Start of Study material

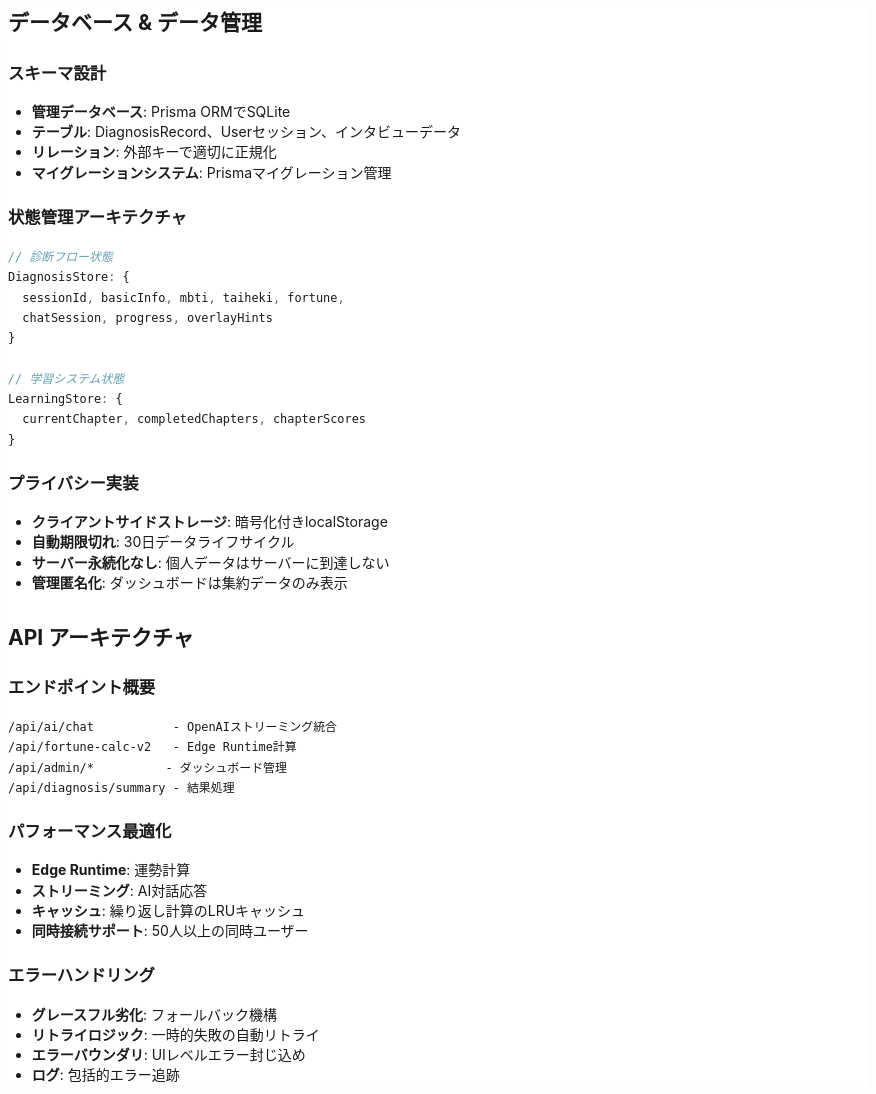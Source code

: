 ## データベース & データ管理

### スキーマ設計
- **管理データベース**: Prisma ORMでSQLite
- **テーブル**: DiagnosisRecord、Userセッション、インタビューデータ
- **リレーション**: 外部キーで適切に正規化
- **マイグレーションシステム**: Prismaマイグレーション管理

### 状態管理アーキテクチャ
```typescript
// 診断フロー状態
DiagnosisStore: {
  sessionId, basicInfo, mbti, taiheki, fortune,
  chatSession, progress, overlayHints
}

// 学習システム状態
LearningStore: {
  currentChapter, completedChapters, chapterScores
}
```

### プライバシー実装
- **クライアントサイドストレージ**: 暗号化付きlocalStorage
- **自動期限切れ**: 30日データライフサイクル
- **サーバー永続化なし**: 個人データはサーバーに到達しない
- **管理匿名化**: ダッシュボードは集約データのみ表示

## API アーキテクチャ

### エンドポイント概要
```
/api/ai/chat           - OpenAIストリーミング統合
/api/fortune-calc-v2   - Edge Runtime計算
/api/admin/*          - ダッシュボード管理
/api/diagnosis/summary - 結果処理
```

### パフォーマンス最適化
- **Edge Runtime**: 運勢計算
- **ストリーミング**: AI対話応答
- **キャッシュ**: 繰り返し計算のLRUキャッシュ
- **同時接続サポート**: 50人以上の同時ユーザー

### エラーハンドリング
- **グレースフル劣化**: フォールバック機構
- **リトライロジック**: 一時的失敗の自動リトライ
- **エラーバウンダリ**: UIレベルエラー封じ込め
- **ログ**: 包括的エラー追跡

End of Study material

*Task brief:* Show the lines from the data above that contain the string "Edge".

*Task result:*
/api/fortune-calc-v2   - Edge Runtime計算
- **Edge Runtime**: 運勢計算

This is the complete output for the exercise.